*Information*:
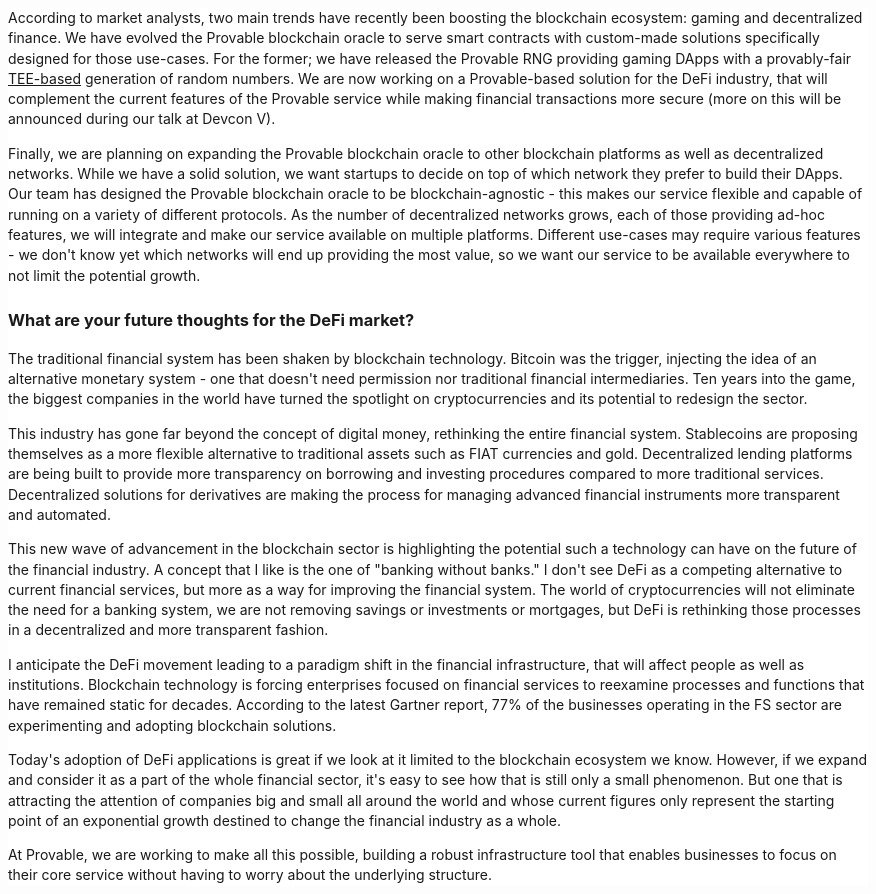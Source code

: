 According to market analysts, two main trends have recently been boosting the blockchain ecosystem: gaming and decentralized finance. We have evolved the Provable blockchain oracle to serve smart contracts with custom-made solutions specifically designed for those use-cases. For the former; we have released the Provable RNG providing gaming DApps with a provably-fair [TEE-based](https://en.wikipedia.org/wiki/Trusted_execution_environment) generation of random numbers. We are now working on a Provable-based solution for the DeFi industry, that will complement the current features of the Provable service while making financial transactions more secure (more on this will be announced during our talk at Devcon V).

Finally, we are planning on expanding the Provable blockchain oracle to other blockchain platforms as well as decentralized networks. While we have a solid solution, we want startups to decide on top of which network they prefer to build their DApps. Our team has designed the Provable blockchain oracle to be blockchain-agnostic - this makes our service flexible and capable of running on a variety of different protocols. As the number of decentralized networks grows, each of those providing ad-hoc features, we will integrate and make our service available on multiple platforms. Different use-cases may require various features - we don't know yet which networks will end up providing the most value, so we want our service to be available everywhere to not limit the potential growth.

### What are your future thoughts for the DeFi market?

The traditional financial system has been shaken by blockchain technology. Bitcoin was the trigger, injecting the idea of an alternative monetary system - one that doesn't need permission nor traditional financial intermediaries. Ten years into the game, the biggest companies in the world have turned the spotlight on cryptocurrencies and its potential to redesign the sector.

This industry has gone far beyond the concept of digital money, rethinking the entire financial system. Stablecoins are proposing themselves as a more flexible alternative to traditional assets such as FIAT currencies and gold. Decentralized lending platforms are being built to provide more transparency on borrowing and investing procedures compared to more traditional services. Decentralized solutions for derivatives are making the process for managing advanced financial instruments more transparent and automated.

This new wave of advancement in the blockchain sector is highlighting the potential such a technology can have on the future of the financial industry. A concept that I like is the one of "banking without banks." I don't see DeFi as a competing alternative to current financial services, but more as a way for improving the financial system. The world of cryptocurrencies will not eliminate the need for a banking system, we are not removing savings or investments or mortgages, but DeFi is rethinking those processes in a decentralized and more transparent fashion.

I anticipate the DeFi movement leading to a paradigm shift in the financial infrastructure, that will affect people as well as institutions. Blockchain technology is forcing enterprises focused on financial services to reexamine processes and functions that have remained static for decades. According to the latest Gartner report, 77% of the businesses operating in the FS sector are experimenting and adopting blockchain solutions.

Today's adoption of DeFi applications is great if we look at it limited to the blockchain ecosystem we know. However, if we expand and consider it as a part of the whole financial sector, it's easy to see how that is still only a small phenomenon. But one that is attracting the attention of companies big and small all around the world and whose current figures only represent the starting point of an exponential growth destined to change the financial industry as a whole.

At Provable, we are working to make all this possible, building a robust infrastructure tool that enables businesses to focus on their core service without having to worry about the underlying structure.
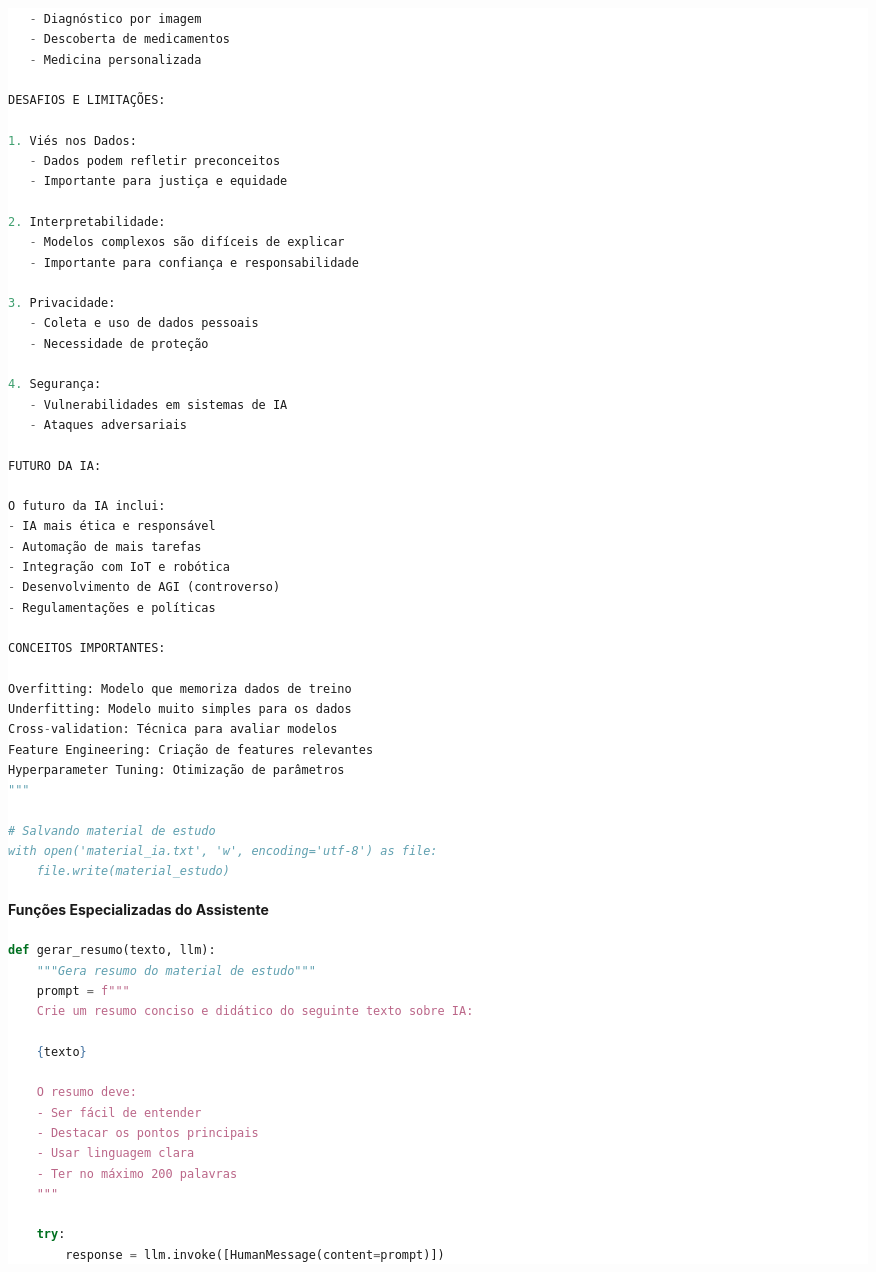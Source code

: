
 ```python
   - Diagnóstico por imagem
   - Descoberta de medicamentos
   - Medicina personalizada

DESAFIOS E LIMITAÇÕES:

1. Viés nos Dados:
   - Dados podem refletir preconceitos
   - Importante para justiça e equidade

2. Interpretabilidade:
   - Modelos complexos são difíceis de explicar
   - Importante para confiança e responsabilidade

3. Privacidade:
   - Coleta e uso de dados pessoais
   - Necessidade de proteção

4. Segurança:
   - Vulnerabilidades em sistemas de IA
   - Ataques adversariais

FUTURO DA IA:

O futuro da IA inclui:
- IA mais ética e responsável
- Automação de mais tarefas
- Integração com IoT e robótica
- Desenvolvimento de AGI (controverso)
- Regulamentações e políticas

CONCEITOS IMPORTANTES:

Overfitting: Modelo que memoriza dados de treino
Underfitting: Modelo muito simples para os dados
Cross-validation: Técnica para avaliar modelos
Feature Engineering: Criação de features relevantes
Hyperparameter Tuning: Otimização de parâmetros
"""

# Salvando material de estudo
with open('material_ia.txt', 'w', encoding='utf-8') as file:
    file.write(material_estudo)
```

#### **Funções Especializadas do Assistente**

```python
def gerar_resumo(texto, llm):
    """Gera resumo do material de estudo"""
    prompt = f"""
    Crie um resumo conciso e didático do seguinte texto sobre IA:
    
    {texto}
    
    O resumo deve:
    - Ser fácil de entender
    - Destacar os pontos principais
    - Usar linguagem clara
    - Ter no máximo 200 palavras
    """
    
    try:
        response = llm.invoke([HumanMessage(content=prompt)])
```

*Directions for this task*:
Find the lines above holding the word "texto" and show them.

*Reply to the task*:
def gerar_resumo(texto, llm):
    Crie um resumo conciso e didático do seguinte texto sobre IA:
    {texto}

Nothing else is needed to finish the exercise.